For a 16mm title, Schramm turned out quite well on its first DVD release from Barrel in 2006. The image
displays virtually no grain or instability at all (apart from some
visually distorted dream sequences), while colors are smooth and often
vibrant. The remixed stereo soundtrack is focused primarily on the
music, which benefits greatly from the extra sonic field, though the
original mono soundtrack is also included for purists. The sharp optional subtitles were also a huge relief after years of blurry, unwatchable bootleg videotapes. As with Barrel’s
Nekromantik release, the disc is stuffed with a staggering array
of extras (both advertised and hidden), starting with a commentary
track by Buttgereit himself with co-writer Franz Rodenkirchen (also in the film as a dentist); the film maker remains as self-deprecating and
insightful as always. An alternate commentary track by Koerner and
Monika M. proves to be somewhat juicier, including some frank
revelations about the various simulated sexual scenes scattered
throughout the movie.
Other extras both big and small: "The Making of Schramm," a frank 35-minute documentary built around Koerner interview footage (including a memorable bit about his director's stomach issues) and exhibitionistic behind-the-scenes footage; a Buttgereit music video clip for the group Mutter entitled "Die Neue Zeit;" a huge number of candid shots from the film's shooting; trailers for Schramm, Nekromantik (two versions), Der Todesking, and Nekromantik 2; two subtitled short films, "Mein Papi" and "Captain Berlin," which show off the director's emotional and goofy sides, respectively; and an Easter egg feature which leads to a banned four minute profile of Buttgereit prepared for Britain's Channel Four but never aired.

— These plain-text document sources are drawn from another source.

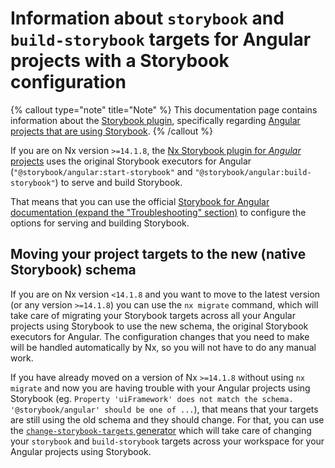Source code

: # Information about `storybook` and `build-storybook` targets for Angular projects with a Storybook configuration

{% callout type="note" title="Note" %}
This documentation page contains information about the [Storybook plugin](/packages/storybook), specifically regarding [Angular projects that are using Storybook](/packages/storybook/documents/overview-angular).
{% /callout %}

If you are on Nx version `>=14.1.8`, the [Nx Storybook plugin for _Angular_ projects](/packages/storybook/documents/overview-angular) uses the original Storybook executors for Angular (`"@storybook/angular:start-storybook"` and `"@storybook/angular:build-storybook"`) to serve and build Storybook.

That means that you can use the official [Storybook for Angular documentation (expand the "Troubleshooting" section)](https://storybook.js.org/docs/angular/get-started/install#troubleshooting) to configure the options for serving and building Storybook.

## Moving your project targets to the new (native Storybook) schema

If you are on Nx version `<14.1.8` and you want to move to the latest version (or any version `>=14.1.8`) you can use the `nx migrate` command, which will take care of migrating your Storybook targets across all your Angular projects using Storybook to use the new schema, the original Storybook executors for Angular. The configuration changes that you need to make will be handled automatically by Nx, so you will not have to do any manual work.

If you have already moved on a version of Nx `>=14.1.8` without using `nx migrate` and now you are having trouble with your Angular projects using Storybook (eg. `Property 'uiFramework' does not match the schema. '@storybook/angular' should be one of ...`), that means that your targets are still using the old schema and they should change. For that, you can use the [`change-storybook-targets` generator](/packages/storybook/generators/change-storybook-targets) which will take care of changing your `storybook` and `build-storybook` targets across your workspace for your Angular projects using Storybook.
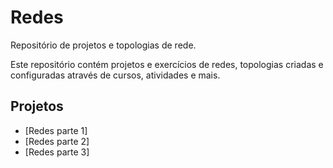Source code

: # Redes
Repositório de projetos e topologias de rede.

Este repositório contém projetos e exercícios de redes, topologias criadas e configuradas através de cursos, atividades e mais.


## **Projetos**

- [Redes parte 1]
- [Redes parte 2]
- [Redes parte 3]



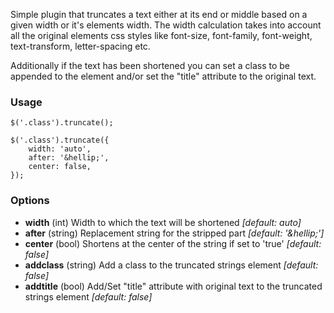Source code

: Simple plugin that truncates a text either at its end or middle based on a given width or it's elements width. The width calculation takes into account all the original elements css styles like font-size, font-family, font-weight, text-transform, letter-spacing etc.  

Additionally if the text has been shortened you can set a class to be appended to the element and/or set the "title" attribute to the original text.

### Usage

    $('.class').truncate();

    $('.class').truncate({
    	width: 'auto',
    	after: '&hellip;',
    	center: false,
    });

### Options

- **width** (int) Width to which the text will be shortened *[default: auto]*
- **after** (string) Replacement string for the stripped part *[default: '&amp;hellip;']*
- **center** (bool) Shortens at the center of the string if set to 'true' *[default: false]*
- **addclass** (string) Add a class to the truncated strings element *[default: false]*
- **addtitle** (bool) Add/Set "title" attribute with original text to the truncated strings element *[default: false]*
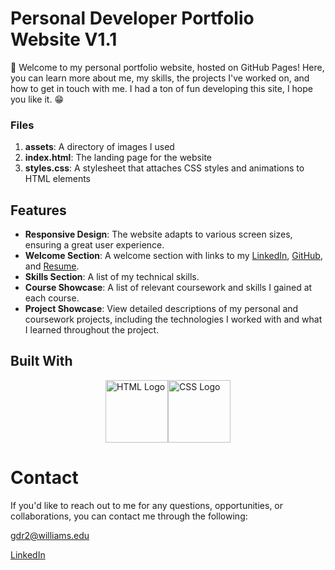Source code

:# Personal Developer Portfolio Website V1.1
👋 Welcome to my personal portfolio website, hosted on GitHub Pages! Here, you can learn more about me, my skills, the projects I've worked on, and how to get in touch with me. I had a ton of fun developing this site, I hope you like it. 😁

### Files
1. **assets**: A directory of images I used
2. **index.html**: The landing page for the website 
3. **styles.css**:  A stylesheet that attaches CSS styles and animations to HTML elements 

## Features
- **Responsive Design**: The website adapts to various screen sizes, ensuring a great user experience.
- **Welcome Section**: A welcome section with links to my [LinkedIn](https://www.linkedin.com/in/gabriel-ramirez-80550a311), [GitHub](https://github.com/Gabrielo-Ram), and [Resume](https://drive.google.com/file/d/1BP8iITTeztE67pvvuFkXX32n4oWbBLxy/view?usp=sharing). 
- **Skills Section**: A list of my technical skills.
- **Course Showcase**: A list of relevant coursework and skills I gained at each course.
- **Project Showcase**: View detailed descriptions of my personal and coursework projects, including the technologies I worked with and what I learned throughout the project.

## Built With
<div style="display:flex; justify-content:center;">
  <img src="https://upload.wikimedia.org/wikipedia/commons/thumb/6/61/HTML5_logo_and_wordmark.svg/800px-HTML5_logo_and_wordmark.svg.png" alt="HTML Logo" style="width:100px" />
  <img src="https://cdn.iconscout.com/icon/free/png-256/free-css3-logo-icon-download-in-svg-png-gif-file-formats--css-wordmark-programming-langugae-language-pack-logos-icons-1175200.png?f=webp&w=256" alt="CSS Logo" style="width:100px;" />
</div>

# Contact
If you'd like to reach out to me for any questions, opportunities, or collaborations, you can contact me through the following:

gdr2@williams.edu

[LinkedIn](https://www.linkedin.com/in/gabriel-ramirez-80550a311)
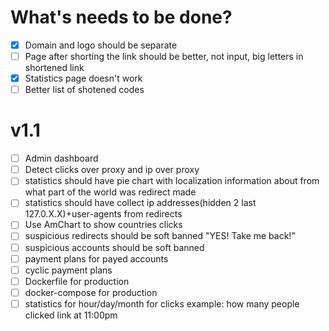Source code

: # What's needs to be done?

- [x] Domain and logo should be separate
- [ ] Page after shorting the link should be better, not input, big letters in shortened link
- [x] Statistics page doesn't work
- [ ] Better list of shotened codes

# v1.1
- [ ] Admin dashboard
- [ ] Detect clicks over proxy and ip over proxy
- [ ] statistics should have pie chart with localization information about from what part of the world was redirect made
- [ ] statistics should have collect ip addresses(hidden 2 last 127.0.X.X)+user-agents from redirects
- [ ] Use AmChart to show countries clicks
- [ ] suspicious redirects should be soft banned "YES! Take me back!"
- [ ] suspicious accounts should be soft banned
- [ ] payment plans for payed accounts
- [ ] cyclic payment plans
- [ ] Dockerfile for production
- [ ] docker-compose for production
- [ ] statistics for hour/day/month for clicks example: how many people clicked link at 11:00pm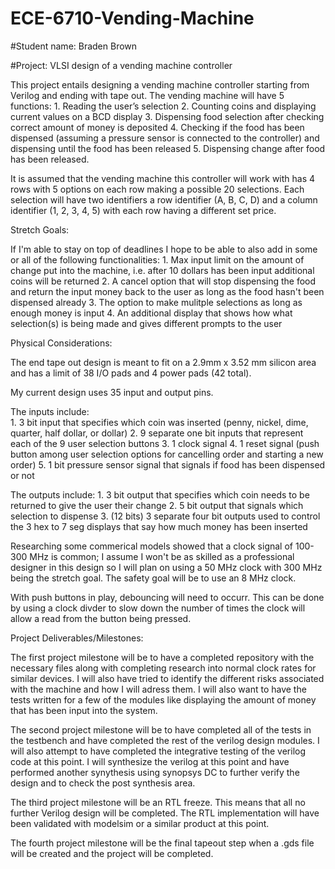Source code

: # ECE-6710-Vending-Machine

#Student name: Braden Brown 

#Project: VLSI design of a vending machine controller

This project entails designing a vending machine controller starting from Verilog and ending with tape out. 
The vending machine will have 5 functions: 
    1. Reading the user’s selection 
    2. Counting coins and displaying current values on a BCD display 
    3. Dispensing food selection after checking correct amount of money is deposited 
    4. Checking if the food has been dispensed (assuming a pressure sensor is connected to the controller) 
       and dispensing until the food has been released 
    5. Dispensing change after food has been released. 
 
It is assumed that the vending machine this controller will work with has 4 rows with 5 options on each row making a possible 20 selections. Each selection will have two identifiers a row identifier (A, B, C, D) and a column identifier (1, 2, 3, 4, 5) with each row having a different set price.

Stretch Goals:

If I'm able to stay on top of deadlines I hope to be able to also add in some or all of the following functionalities:
    1. Max input limit on the amount of change put into the machine, i.e. after 10 dollars has been input 
       additional coins will be returned 
    2. A cancel option that will stop dispensing the food and return the input money back to the user as long
       as the food hasn't been dispensed already
    3. The option to make mulitple selections as long as enough money is input
    4. An additional display that shows how what selection(s) is being made and gives different prompts
       to the user

Physical Considerations:

The end tape out design is meant to fit on a 2.9mm x 3.52 mm silicon area and has a limit of 38 I/O pads and 4 power pads (42 total). 

My current design uses 35 input and output pins. 

The inputs include:  
    1. 3 bit input that specifies which coin was inserted (penny, nickel, dime, quarter, half dollar, or dollar)
    2. 9 separate one bit inputs that represent each of the 9 user selection buttons
    3. 1 clock signal
    4. 1 reset signal (push button among user selection options for cancelling order and starting a new order)
    5. 1 bit pressure sensor signal that signals if food has been dispensed or not

The outputs include:
    1. 3 bit output that specifies which coin needs to be returned to give the user their change
    2. 5 bit output that signals which selection to dispense
    3. (12 bits) 3 separate four bit outputs used to control the 3 hex to 7 seg displays that say how much money has been inserted 

Researching some commerical models showed that a clock signal of 100-300 MHz is common; I assume I won't be as skilled as a professional designer in this design so I will plan on using a 50 MHz clock with 300 MHz being the stretch goal. The safety goal will be to use an 8 MHz clock. 

With push buttons in play, debouncing will need to occurr. This can be done by using a clock divder to slow down the number of times the clock will allow a read from the button being pressed. 

Project Deliverables/Milestones:

The first project milestone will be to have a completed repository with the necessary files along with completing research into normal clock rates for similar devices. I will also have tried to identify the different risks associated with the machine and how I will adress them. I will also want to have the tests written for a few of the modules like displaying the amount of money that has been input into the system. 

The second project milestone will be to have completed all of the tests in the testbench and have completed the rest of the verilog design modules. I will also attempt to have completed the integrative testing of the verilog code at this point. I will synthesize the verilog at this point and have performed another synythesis using synopsys DC to further verify the design and to check the post synthesis area. 

The third project milestone will be an RTL freeze. This means that all no further Verilog design will be completed. The RTL implementation will have been validated with modelsim or a similar product at this point. 

The fourth project milestone will be the final tapeout step when a .gds file will be created and the project will be completed. 




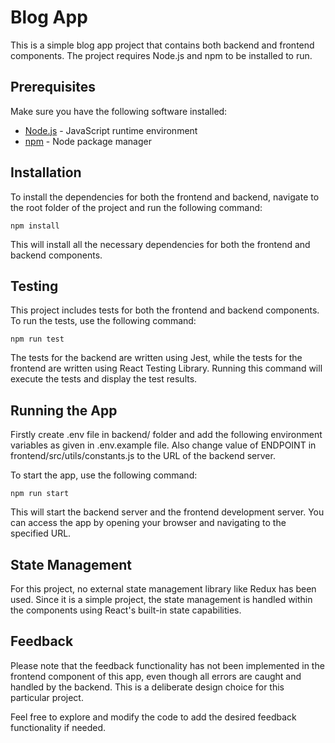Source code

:# Blog App

This is a simple blog app project that contains both backend and frontend components. The project requires Node.js and npm to be installed to run.

## Prerequisites

Make sure you have the following software installed:

- [Node.js](https://nodejs.org) - JavaScript runtime environment
- [npm](https://www.npmjs.com) - Node package manager

## Installation

To install the dependencies for both the frontend and backend, navigate to the root folder of the project and run the following command:

`npm install`

This will install all the necessary dependencies for both the frontend and backend components.

## Testing

This project includes tests for both the frontend and backend components. To run the tests, use the following command:

`npm run test`

The tests for the backend are written using Jest, while the tests for the frontend are written using React Testing Library. Running this command will execute the tests and display the test results.

## Running the App

Firstly create .env file in backend/ folder and add the following environment variables as given in .env.example file. Also change value of ENDPOINT in frontend/src/utils/constants.js to the URL of the backend server.

To start the app, use the following command:

`npm run start`

This will start the backend server and the frontend development server. You can access the app by opening your browser and navigating to the specified URL.

## State Management

For this project, no external state management library like Redux has been used. Since it is a simple project, the state management is handled within the components using React's built-in state capabilities.

## Feedback

Please note that the feedback functionality has not been implemented in the frontend component of this app, even though all errors are caught and handled by the backend. This is a deliberate design choice for this particular project.

Feel free to explore and modify the code to add the desired feedback functionality if needed.
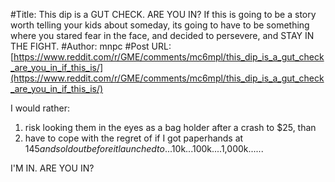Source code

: #Title: This dip is a GUT CHECK. ARE YOU IN? If this is going to be a story worth telling your kids about someday, its going to have to be something where you stared fear in the face, and decided to persevere, and STAY IN THE FIGHT.
#Author: mnpc
#Post URL: [https://www.reddit.com/r/GME/comments/mc6mpl/this_dip_is_a_gut_check_are_you_in_if_this_is/](https://www.reddit.com/r/GME/comments/mc6mpl/this_dip_is_a_gut_check_are_you_in_if_this_is/)


I would rather:

1. risk looking them in the eyes as a bag holder after a crash to $25, than
2. have to cope with the regret of if I got paperhands at $145 and sold out before it launched to ...$10k...100k....1,000k......

I'M IN. ARE YOU IN?
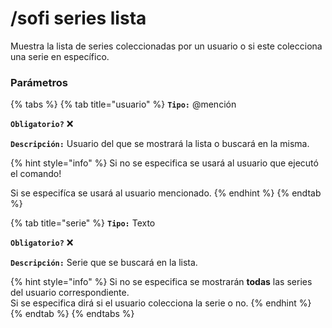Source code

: # /sofi series lista

Muestra la lista de series coleccionadas por un usuario o si este colecciona una serie en específico.

### Parámetros

{% tabs %}
{% tab title="usuario" %}
**`Tipo:`** @mención

**`Obligatorio?`** :x:

**`Descripción:`** Usuario del que se mostrará la lista o buscará en la misma.

{% hint style="info" %}
Si no se especifica se usará al usuario que ejecutó el comando!

Si se especifíca se usará al usuario mencionado.
{% endhint %}
{% endtab %}

{% tab title="serie" %}
**`Tipo:`** Texto

**`Obligatorio?`** :x:

**`Descripción:`** Serie que se buscará en la lista.

{% hint style="info" %}
Si no se especifica se mostrarán **todas** las series del usuario correspondiente.\
Si se especifica dirá si el usuario colecciona la serie o no.
{% endhint %}
{% endtab %}
{% endtabs %}
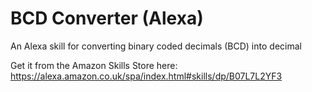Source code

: # BCD Converter (Alexa)

An Alexa skill for converting binary coded decimals (BCD) into decimal

Get it from the Amazon Skills Store here: https://alexa.amazon.co.uk/spa/index.html#skills/dp/B07L7L2YF3
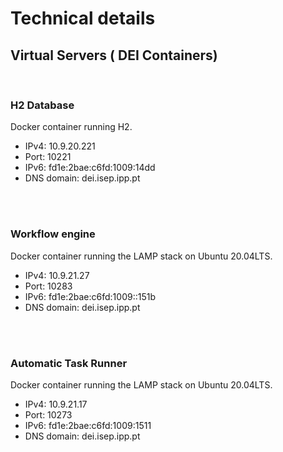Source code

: # Technical details

## Virtual Servers ( DEI Containers)
<br>

### H2 Database

Docker container running H2.

 - IPv4: 10.9.20.221
 - Port: 10221
 - IPv6: fd1e:2bae:c6fd:1009:14dd
 - DNS domain: dei.isep.ipp.pt
<br>
<br>

### Workflow engine

Docker container running the LAMP stack on Ubuntu 20.04LTS.

 - IPv4: 10.9.21.27
 - Port: 10283
 - IPv6: fd1e:2bae:c6fd:1009::151b
 - DNS domain: dei.isep.ipp.pt
<br>
<br>

### Automatic Task Runner

Docker container running the LAMP stack on Ubuntu 20.04LTS.

 - IPv4: 10.9.21.17
 - Port: 10273
 - IPv6: fd1e:2bae:c6fd:1009:1511
 - DNS domain: dei.isep.ipp.pt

Of course, Cult Epics' laudable efforts to bring Buttgereit's work back into circulation had to include this film, and their separate Blu-ray and DVD editions released a decade later are a solid upgrade. The new HD transfer from the 16mm negative looks excellent with no attempts made to tone down the original grain. Colors look excellent and accurate, and thankfully the label's recent move to including lossless audio continues here with a powerful DTS-HD MA 5.1 mix that mostly uses the music as extra ambience in the rear channels. It sounds great, though a more traditional Dolby Digital 2.0 stereo track is also included if you want it to sound like the old DVD. Both commentaries are ported over along with the substantial extras: "The Making of Schramm" (whose English subtitles occasionally turn the word "but" into "dut" for some reason), "Mein Papi," and the trailer for this and the other Buttgereit films. The early 22-minute short "Horror Heaven" (with Buttgereit himself hosting a mish mash of monster homages ranging from Godzilla to Frankenstein) turns up here for the first time since Barrel's Nekromantik DVD, this time with optional director commentary to boot. New here is the 8-minute 1982 short "Blutgie Exzesse Im Furherbunker," a really crazed 8mm goof with Adolph Hitler (or at least someone in a very unconvincing rubber mask of him) creating a pair of Frankenstein-style creatures (one played by Buttgereit) to help the Third Reich, only to have the tables turned in a very gory fashion. An option to play the entire 54-minute soundtrack is also included. If you haven't bitten the bullet for the previous Buttgereit releases from Cult Epics, there's also a Blu-ray set entitled Sex Murder Art containing all four films along with a very welcome exclusive bonus: two CDs containing the soundtracks for all four Buttgereit features, which otherwise go for incredibly stupid amounts of money online. (Yes, it includes the full, extended version of the first Nekromantik soundtrack compared to the truncated version on the Barrel bonus CD years ago.)